IMPORTANT: We use the conventions from the Unity game engine. In particular:

  • A rotation of 0 corresponds to facing north.
  • Positive rotations correspond to CLOCKWISE rotations. That is a rotation of 90 degrees corresponds to facing east. THIS IS THE OPPOSITE CONVENTION OF THE ONE GENERALLY USED IN MATHEMATICS.
  • When facing NORTH (rotation==0) moving ahead by 1 meter results in the the z coordinate increasing by 1. Moving to the right by 1 meter corresponds to increasing the x coordinate by 1. Finally moving upwards by 1 meter corresponds to increasing the y coordinate by 1. Having x,z as the ground plane in this way is common in computer graphics but is different than the usual mathematical convention of having z be "up".
  • The horizon corresponds to how far below the horizontal the camera is facing. I.e. a horizon of 30 corresponds to the camera being angled downwards at an angle of 30 degrees.

Parameters

  • depth_frame : A square depth map, i.e. an MxM matrix with entry depth_frame[i, j] equaling the distance from the camera to nearest surface at pixel (i,j).
  • mask : An optional boolean mask of the same size (MxM) as the input depth. Only values where this mask are true will be included in the returned matrix of xyz coordinates. If None then no pixels will be masked out (so the returned matrix of xyz points will have dimension 3x(M*M)
  • camera_space_xyzs : A 3xN matrix of xyz coordinates in the camera's reference frame.
  • __Here x, y, z = camera_space_xyzs[__:, i] should equal the xyz coordinates for the ith point.
  • camera_world_xyz : The camera's xyz position in the world reference frame.
  • rotation : The world-space rotation (in degrees) of the camera.
  • horizon : The horizon (in degrees) of the camera.
  • fov: The field of view of the camera.

Returns

A 3xN matrix with entry [:, i] equalling a the xyz coordinates (in the world coordinate frame) of a point in the point cloud corresponding to the input depth frame.

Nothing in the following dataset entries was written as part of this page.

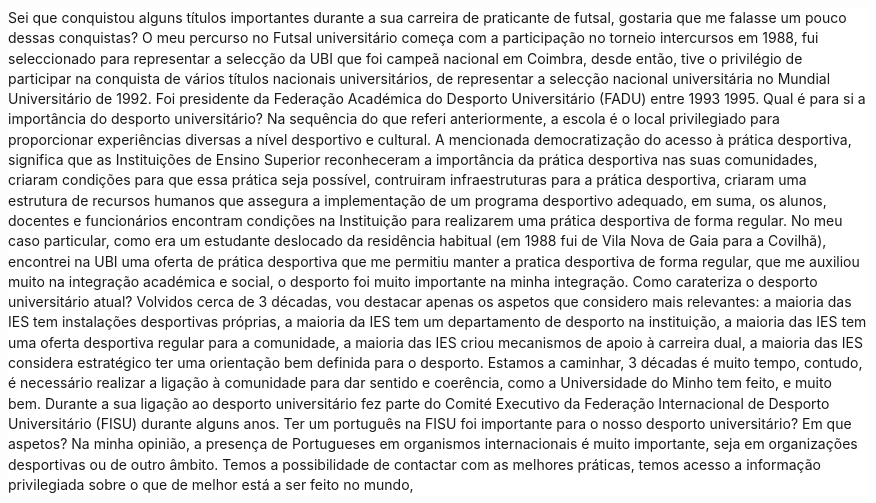 Sei que conquistou alguns títulos importantes
durante a sua carreira de praticante de
futsal, gostaria que me falasse um pouco
dessas conquistas?
O meu percurso no Futsal universitário começa com
a participação no torneio intercursos em 1988, fui
seleccionado para representar a selecção da UBI
que foi campeã nacional em Coimbra, desde então,
tive o privilégio de participar na conquista de vários
títulos nacionais universitários, de representar
a selecção nacional universitária no Mundial
Universitário de 1992.
Foi presidente da Federação Académica do
Desporto Universitário (FADU) entre 1993 1995. Qual é para si a importância do
desporto universitário?
Na sequência do que referi anteriormente, a escola
é o local privilegiado para proporcionar experiências
diversas a nível desportivo e cultural. A mencionada
democratização do acesso à prática desportiva,
significa que as Instituições de Ensino Superior
reconheceram a importância da prática desportiva
nas suas comunidades, criaram condições para que
essa prática seja possível, contruiram infraestruturas
para a prática desportiva, criaram uma estrutura de
recursos humanos que assegura a implementação
de um programa desportivo adequado, em suma,
os alunos, docentes e funcionários encontram
condições na Instituição para realizarem uma
prática desportiva de forma regular. No meu caso
particular, como era um estudante deslocado da
residência habitual (em 1988 fui de Vila Nova de
Gaia para a Covilhã), encontrei na UBI uma oferta
de prática desportiva que me permitiu manter a
pratica desportiva de forma regular, que me auxiliou
muito na integração académica e social, o desporto
foi muito importante na minha integração.
Como carateriza o desporto universitário
atual?
Volvidos cerca de 3 décadas, vou destacar apenas
os aspetos que considero mais relevantes: a maioria
das IES tem instalações desportivas próprias, a
maioria da IES tem um departamento de desporto
na instituição, a maioria das IES tem uma oferta
desportiva regular para a comunidade, a maioria
das IES criou mecanismos de apoio à carreira dual,
a maioria das IES considera estratégico ter uma
orientação bem definida para o desporto. Estamos
a caminhar, 3 décadas é muito tempo, contudo, é
necessário realizar a ligação à comunidade para dar
sentido e coerência, como a Universidade do Minho
tem feito, e muito bem.
Durante a sua ligação ao desporto
universitário fez parte do Comité Executivo
da Federação Internacional de Desporto
Universitário (FISU) durante alguns anos.
Ter um português na FISU foi importante
para o nosso desporto universitário? Em que
aspetos?
Na minha opinião, a presença de Portugueses em
organismos internacionais é muito importante, seja
em organizações desportivas ou de outro âmbito.
Temos a possibilidade de contactar com as melhores
práticas, temos acesso a informação privilegiada
sobre o que de melhor está a ser feito no mundo,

project_point_cloud_to_map#

project_point_cloud_to_map(xyz_points: torch.Tensor, bin_axis: str, bins: Sequence[float], map_size: int, resolution_in_cm: int, flip_row_col: bool)

[view_source]

Bins an input point cloud into a map tensor with the bins equaling the channels.

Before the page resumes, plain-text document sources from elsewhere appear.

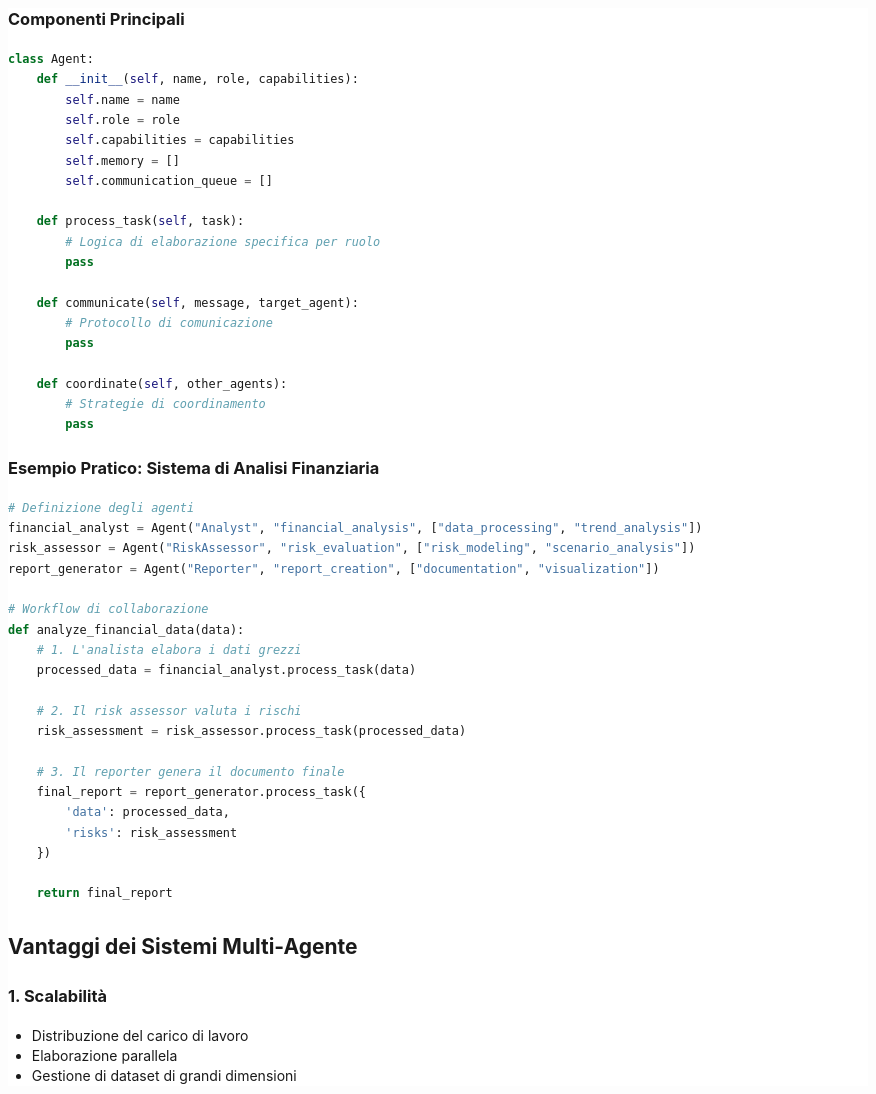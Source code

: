 ### Componenti Principali

```python
class Agent:
    def __init__(self, name, role, capabilities):
        self.name = name
        self.role = role
        self.capabilities = capabilities
        self.memory = []
        self.communication_queue = []
    
    def process_task(self, task):
        # Logica di elaborazione specifica per ruolo
        pass
    
    def communicate(self, message, target_agent):
        # Protocollo di comunicazione
        pass
    
    def coordinate(self, other_agents):
        # Strategie di coordinamento
        pass
```

### Esempio Pratico: Sistema di Analisi Finanziaria

```python
# Definizione degli agenti
financial_analyst = Agent("Analyst", "financial_analysis", ["data_processing", "trend_analysis"])
risk_assessor = Agent("RiskAssessor", "risk_evaluation", ["risk_modeling", "scenario_analysis"])
report_generator = Agent("Reporter", "report_creation", ["documentation", "visualization"])

# Workflow di collaborazione
def analyze_financial_data(data):
    # 1. L'analista elabora i dati grezzi
    processed_data = financial_analyst.process_task(data)
    
    # 2. Il risk assessor valuta i rischi
    risk_assessment = risk_assessor.process_task(processed_data)
    
    # 3. Il reporter genera il documento finale
    final_report = report_generator.process_task({
        'data': processed_data,
        'risks': risk_assessment
    })
    
    return final_report
```

## Vantaggi dei Sistemi Multi-Agente

### 1. **Scalabilità**
- Distribuzione del carico di lavoro
- Elaborazione parallela
- Gestione di dataset di grandi dimensioni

This code has been adapted from https://github.com/devendrachaplot/Neural-SLAM.

Parameters

  • xyz_points : (x,y,z) pointcloud(s) as a torch.Tensor of shape (... x height x width x 3). All operations are vectorized across the ... dimensions.
  • bin_axis : Either "x", "y", or "z", the axis which should be binned by the values in bins. If you have generated your point clouds with any of the other functions in the point_cloud_utils module you almost certainly want this to be "y" as this is the default upwards dimension.
  • bins: The values by which to bin along bin_axis, see the bins parameter of np.digitize for more info.
  • map_size : The axes not specified by bin_axis will be be divided by resolution_in_cm / 100 and then rounded to the nearest integer. They are then expected to have their values within the interval [0, ..., map_size - 1].
  • resolution_in_cm: The resolution_in_cm, in cm, of the map output from this function. Every grid square of the map corresponds to a (resolution_in_cmxresolution_in_cm) square in space.
  • flip_row_col: Should the rows/cols of the map be flipped? See the 'Returns' section below for more info.

Returns

A collection of maps of shape (... x map_size x map_size x (len(bins)+1)), note that bin_axis has been moved to the last index of this returned map, the other two axes stay in their original order unless flip_row_col has been called in which case they are reversed (useful as often rows should correspond to y or z instead of x).